Plain-text document sources
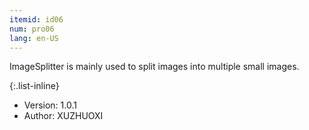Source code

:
 ```yaml
---
itemid: id06
num: pro06
lang: en-US
---
```


ImageSplitter is mainly used to split images into multiple small images.  

{:.list-inline}

+ Version: 1.0.1  
+ Author: XUZHUOXI   
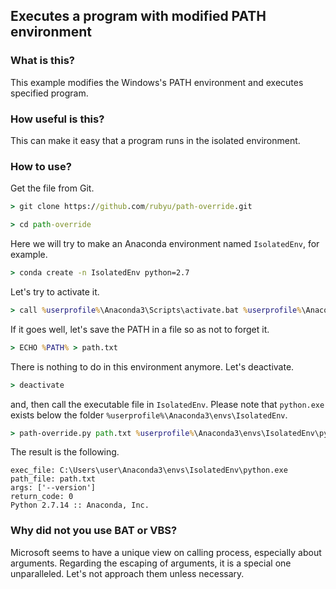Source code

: ## Executes a program with modified PATH environment

### What is this?

This example modifies the Windows's PATH environment and executes specified program.

### How useful is this?

This can make it easy that a program runs in the isolated environment.



### How to use?

Get the file from Git.


```cmd
> git clone https://github.com/rubyu/path-override.git
```

```cmd
> cd path-override
```

Here we will try to make an Anaconda environment named `IsolatedEnv`, for example.

```cmd
> conda create -n IsolatedEnv python=2.7
```

Let's try to activate it.

```cmd
> call %userprofile%\Anaconda3\Scripts\activate.bat %userprofile%\Anaconda3\envs\IsolatedEnv
```

If it goes well, let's save the PATH in a file so as not to forget it.

```cmd
> ECHO %PATH% > path.txt
```

There is nothing to do in this environment anymore. Let's deactivate.

```cmd
> deactivate
```

and, then call the executable file in `IsolatedEnv`. 
Please note that `python.exe` exists below the folder `%userprofile%\Anaconda3\envs\IsolatedEnv`.

```cmd
> path-override.py path.txt %userprofile%\Anaconda3\envs\IsolatedEnv\python.exe --version
```

The result is the following.

```
exec_file: C:\Users\user\Anaconda3\envs\IsolatedEnv\python.exe
path_file: path.txt
args: ['--version']
return_code: 0
Python 2.7.14 :: Anaconda, Inc.
```

### Why did not you use BAT or VBS?

Microsoft seems to have a unique view on calling process, especially about arguments. 
Regarding the escaping of arguments, it is a special one unparalleled. 
Let's not approach them unless necessary.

* _Goal of the exercise_: Throughout the data above, copy all lines where the word "make" is found.

* _Expected output_:
This can make it easy that a program runs in the isolated environment.
Here we will try to make an Anaconda environment named `IsolatedEnv`, for example.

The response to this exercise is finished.